La palabra, cuya aspecto es lo que más nos importa, muda de comportamiento sin que de ello nos enteremos, porque el comportamiento de la palabra es un movimiento interno, casi siempre imperceptible, debido a que ocupamos la mayor parte del tiempo en el cuidado de las formas, lo cual hace que la palabra sea uno más de esos atributos sociales con cuya estética se puede obviar un contenido, sobre todo en aquella sociedades en las que la elocuencia es el símbolo fundamental del lenguaje.

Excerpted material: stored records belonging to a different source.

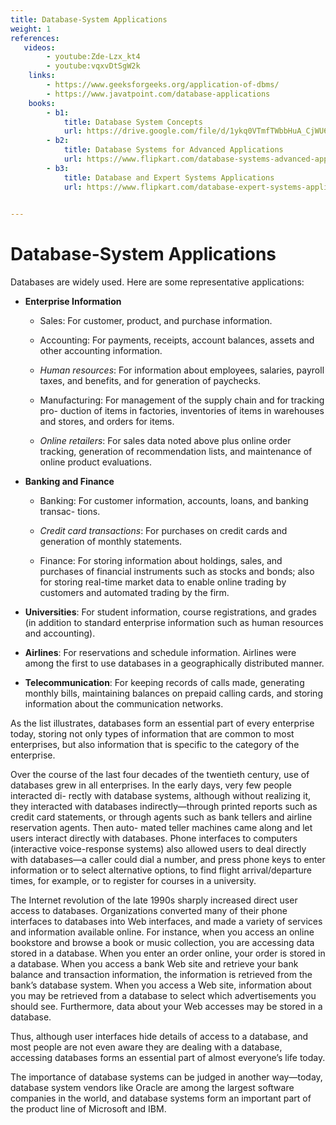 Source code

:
 ```yaml
---
title: Database-System Applications
weight: 1
references:
   videos:
        - youtube:Zde-Lzx_kt4
        - youtube:vqxvDtSgW2k
    links:
        - https://www.geeksforgeeks.org/application-of-dbms/
        - https://www.javatpoint.com/database-applications
    books:
        - b1:
            title: Database System Concepts
            url: https://drive.google.com/file/d/1ykq0VTmfTWbbHuA_CjWU6HjPQEi7v4PS/view?usp=sharing
        - b2:
            title: Database Systems for Advanced Applications
            url: https://www.flipkart.com/database-systems-advanced-applications/p/itmfc6e2mzhgtngd?pid=9783540253341&lid=LSTBOK9783540253341YBQNI4&marketplace=FLIPKART&q=database+systems+and+applications&store=bks%2Ff50%2Fksz&srno=s_1_2&otracker=AS_QueryStore_OrganicAutoSuggest_1_28_na_na_na&otracker1=AS_QueryStore_OrganicAutoSuggest_1_28_na_na_na&fm=search-autosuggest&iid=2d24b066-b7ea-4035-b69d-cf915d937b7d.9783540253341.SEARCH&ppt=sp&ppn=sp&qH=f9df58cfd0b713e0
        - b3:
            title: Database and Expert Systems Applications
            url: https://www.flipkart.com/database-expert-systems-applications/p/itmfc6cvq9wkdkks?pid=9783319228488&lid=LSTBOK9783319228488OGQABV&marketplace=FLIPKART&q=database+systems+and+applications&store=bks%2Ff50%2Fksz&srno=s_1_1&otracker=AS_QueryStore_OrganicAutoSuggest_1_28_na_na_na&otracker1=AS_QueryStore_OrganicAutoSuggest_1_28_na_na_na&fm=search-autosuggest&iid=2d24b066-b7ea-4035-b69d-cf915d937b7d.9783319228488.SEARCH&ppt=sp&ppn=sp&qH=f9df58cfd0b713e0 
        

---
```


# Database-System Applications

Databases are widely used. Here are some representative applications:

- **Enterprise Information**

    - Sales: For customer, product, and purchase information.

    - Accounting: For payments, receipts, account balances, assets and other accounting information.

    - _Human resources_: For information about employees, salaries, payroll taxes, and benefits, and for generation of paychecks.

    - Manufacturing: For management of the supply chain and for tracking pro- duction of items in factories, inventories of items in warehouses and stores, and orders for items.

    - _Online retailers_: For sales data noted above plus online order tracking, generation of recommendation lists, and maintenance of online product evaluations.

- **Banking and Finance**

    - Banking: For customer information, accounts, loans, and banking transac- tions.

    - _Credit card transactions_: For purchases on credit cards and generation of monthly statements.

    - Finance: For storing information about holdings, sales, and purchases of financial instruments such as stocks and bonds; also for storing real-time market data to enable online trading by customers and automated trading by the firm.

- **Universities**: For student information, course registrations, and grades (in addition to standard enterprise information such as human resources and accounting).

- **Airlines**: For reservations and schedule information. Airlines were among the first to use databases in a geographically distributed manner.

- **Telecommunication**: For keeping records of calls made, generating monthly bills, maintaining balances on prepaid calling cards, and storing information about the communication networks.

As the list illustrates, databases form an essential part of every enterprise today, storing not only types of information that are common to most enterprises, but also information that is specific to the category of the enterprise.

Over the course of the last four decades of the twentieth century, use of databases grew in all enterprises. In the early days, very few people interacted di- rectly with database systems, although without realizing it, they interacted with databases indirectly—through printed reports such as credit card statements, or through agents such as bank tellers and airline reservation agents. Then auto- mated teller machines came along and let users interact directly with databases. Phone interfaces to computers (interactive voice-response systems) also allowed users to deal directly with databases—a caller could dial a number, and press phone keys to enter information or to select alternative options, to find flight  arrival/departure times, for example, or to register for courses in a university.

The Internet revolution of the late 1990s sharply increased direct user access to databases. Organizations converted many of their phone interfaces to databases into Web interfaces, and made a variety of services and information available online. For instance, when you access an online bookstore and browse a book or music collection, you are accessing data stored in a database. When you enter an order online, your order is stored in a database. When you access a bank Web site and retrieve your bank balance and transaction information, the information is retrieved from the bank’s database system. When you access a Web site, information about you may be retrieved from a database to select which advertisements you should see. Furthermore, data about your Web accesses may be stored in a database.

Thus, although user interfaces hide details of access to a database, and most people are not even aware they are dealing with a database, accessing databases forms an essential part of almost everyone’s life today.

The importance of database systems can be judged in another way—today, database system vendors like Oracle are among the largest software companies in the world, and database systems form an important part of the product line of Microsoft and IBM.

Esto es más o menos lo que le viene ocurriendo al lenguaje oral, y es que poco a poco ha ido perdiendo su consistencia social, como es la de garantizar que entre las personas se produzca una relación de entendimiento ligado al desarrollo, y por ende, a la cohesión social, pues se está convirtiendo en un elemento más de distracción, con el cual pretende dar la apariencia de sostenimiento de las relaciones sociales, porque los temas de los que se vale el lenguaje oral, actualmente, para expresarse, están muy relacionados con la inmediatez, la liviandad reflexiva y la pereza de pensamiento.
La palabra ha perdido peso intelectual, o de pensamiento, porque cada vez expresa situaciones o nombra cosas más livianas y transitorias. Esto quiere decir que define menos y recuerda menos, y que se está volviendo cómplice de las nuevas tecnologías, restringiéndose.